Média : AZG - Presse étrangère

Texte intégral

Entretien au quotidien arménien « AZG » (Erevan, 9 octobre 1996)

Q. : Quel est le but de votre voyage en Arménie et dans les autres pays du Caucase ?

R. : Nous avons des liens d’amitié étroits et anciens avec l’Arménie. Comme vous le savez, le Président Ter- Petrossian est venu récemment en France. Cette visite nous a permis de renforcer encore davantage les liens d’amitié qui unissent nos deux peuples. Il est donc normal que le ministre des Affaires étrangères de la France se rende en Arménie.

Le but de ma visite dans les trois pays du Caucase est de développer les relations politiques, économiques et culturelles entre ces pays et la France, qui s’intéresse beaucoup à cette région.

Q. : Quel est l’état des relations entre la France et l’Arménie ?

R. : Nos relations sont excellentes. Nous avons à Erevan une ambassade qui est installée dans un bâtiment superbe. Elle est très active. Notre coopération dans les secteurs culturels, scientifiques et techniques touche à de nombreux domaines et permet de multiplier les échanges entre nos deux peuples. Je souhaite qu’elle continue à se développer, de même que je souhaite que soit donnée à nos relations économiques bilatérales une nouvelle impulsion. C’est la raison pour laquelle des hommes d’affaires français m’accompagnent dans ce voyage. J’espère qu’ils pourront avoir des contacts fructueux avec les milieux d’affaires arméniens.

Q. : Quelle est votre position sur le conflit du Haut-Karabakh ?

R. : Il est impératif pour le développement futur de l’Arménie que la question du Haut-Karabakh soit réglée. Il y va de la sécurité de l’Arménie, de son désenclavement, de sa place dans la région où elle doit pouvoir développer des relations de bon voisinage avec tous ses voisins. J’aurai l’occasion au cours de mes entretiens à Erevan de discuter dans le détail avec les autorités arméniennes des moyens de parvenir à la paix.

Q. : Vous venez de Moscou. Quel est l’état des relations entre la France et la Russie ?

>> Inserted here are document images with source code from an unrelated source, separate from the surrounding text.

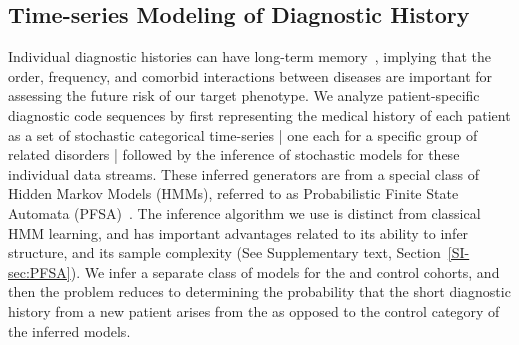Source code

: \documentclass[3p,super,numbers,sort&compress,preprint,10pt]{elsarticle}
\begin{document}
\subsection*{Time-series Modeling of  Diagnostic History}
Individual diagnostic histories  can have long-term memory~\cite{ltgranger80}, implying that the order, frequency, and comorbid interactions between diseases are   important for assessing the future risk of our target phenotype. 
We analyze  patient-specific  diagnostic code sequences by first  representing the medical history of each patient as a set of stochastic categorical time-series | one each for a specific group of related disorders |  followed by the inference of stochastic models  for  these individual data streams. These inferred generators are from a special class of  Hidden Markov Models (HMMs), referred to as Probabilistic Finite State Automata (PFSA)~\cite{CL12g}. The inference algorithm we use is distinct from classical HMM learning, and has important advantages related to its ability to infer structure, and its sample complexity (See Supplementary text, Section~\ref{SI-sec:PFSA}). We infer a separate class of models for the \treatment and control cohorts, and then the problem reduces to determining the probability that the short diagnostic history from a  new  patient arises from the \treatment as opposed to the control category of the inferred models. 
\end{document}
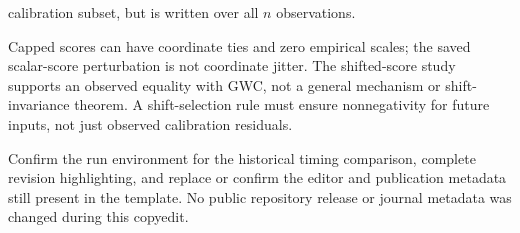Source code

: \documentclass[11pt]{article}
\begin{document}
\begin{description}[style=nextline,leftmargin=0pt,font=\normalfont\bfseries]
calibration subset, but is written over all $n$ observations.
\item[AUTHOR-CHECK TIES / SHIFT]
Capped scores can have coordinate ties and zero empirical scales; the saved
scalar-score perturbation is not coordinate jitter. The shifted-score
study supports an observed equality with GWC, not a general mechanism or
shift-invariance theorem. A shift-selection rule must ensure nonnegativity
for future inputs, not just observed calibration residuals.
\item[AUTHOR-CHECK REPRO / COLOR / METADATA]
Confirm the run environment for the historical timing comparison, complete
revision highlighting, and replace or confirm the editor and publication
metadata still present in the template. No public repository release or
journal metadata was changed during this copyedit.
\end{description}
\end{document}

R. : La France et la Russie ont établi des relations de partenariat privilégié. Cela signifie en particulier que nous voulons soutenir les efforts de la Russie pour s’intégrer dans la communauté internationale et pour y jouer le rôle qui doit être le sien, celui d’un pays qui compte parmi les premiers sur la scène européenne et mondiale. Les relations entre Paris et Moscou sont chaleureuses et les rencontres entre dirigeants fréquentes, en particulier les échanges entre moi-même et mon collègue Evgueni Primakov, avec qui j’ai hier évoqué les principaux dossiers de l’actualité internationale.

 

Conférence de presse devant les journalistes arméniens (Erevan, 9 octobre 1996)

Je suis en visite officielle chez mon collègue le ministre des Affaires étrangères. Le voyage, qui était prévu depuis de longs mois déjà, avait tardé à s’organiser et je suis heureux de l’accomplir.

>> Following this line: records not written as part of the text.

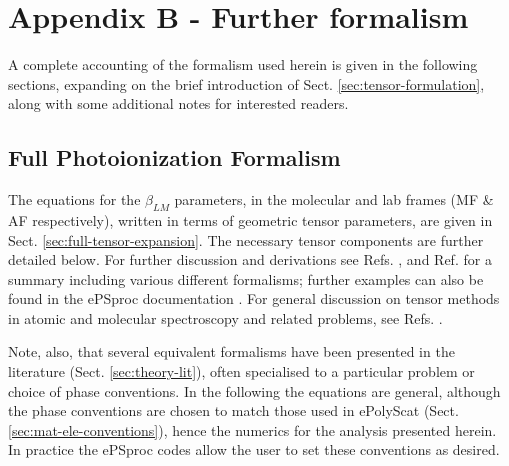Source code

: \documentclass[10pt]{article}
\begin{document}
\section{Appendix B - Further formalism\label{sec:Appendix-B}}

A complete accounting of the formalism used herein is given in the following sections, expanding on the brief introduction of Sect. \ref{sec:tensor-formulation}, along with some additional notes for interested readers.

\subsection{Full Photoionization Formalism \label{appendix:formalism}}


The equations for the \(\beta_{LM}\) parameters, in the molecular and
lab frames (MF \& AF respectively), written in terms of geometric
tensor parameters, are given in Sect. \ref{sec:full-tensor-expansion}. The necessary tensor components are further detailed below. For further discussion and derivations see Refs. \cite{Reid2000,Underwood2000,Stolow2008}, and Ref. \cite{hockett2018QMP1} for a summary including various different formalisms; further examples can also be found in the ePSproc documentation \cite{ePSprocDocs}. For general discussion on tensor methods in atomic and molecular spectroscopy and related problems, see Refs. \cite{BlumDensityMat,zareAngMom}. 

Note, also, that several equivalent formalisms have been presented in the literature (Sect. \ref{sec:theory-lit}), often specialised to a particular problem or choice of phase conventions. In the following the equations are general, although the phase conventions are chosen to match those used in ePolyScat (Sect. \ref{sec:mat-ele-conventions}), hence the numerics for the analysis presented herein. In practice the ePSproc codes allow the user to set these conventions as desired. %


\end{document}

Il s’inscrit dans le cadre d’une visite que je rends aux trois pays de la région, l’Arménie la Géorgie et l’Azerbaïdjan, que je vais visiter demain et après-demain. Je crois que nous avons abouti à des conclusions positives. Elles sont fondées sur des liens d’amitié étroits et très anciens qui unissent les peuples français et arménien. Cette amitié s’est nouée dans des épreuves. Elle s’est développée dans des périodes plus fastes et nous sommes décidés à faire en sorte qu’elle s’épanouisse au cours des années qui viennent.

Nous avons été plus longtemps que prévu chez le Premier ministre et c’est bon signe. Nous avons passé plus de deux heures et demie avec le Président Ter-Petrossian. Nous nous sommes entretenus très longtemps avec le Premier ministre. J’ai eu l’occasion de bavarder et de travailler avec le ministre des Affaires étrangères et je crois que nous avons bien rempli notre journée.

J’attachais beaucoup d’importance à cette visite en Arménie, pour de nombreuses raisons.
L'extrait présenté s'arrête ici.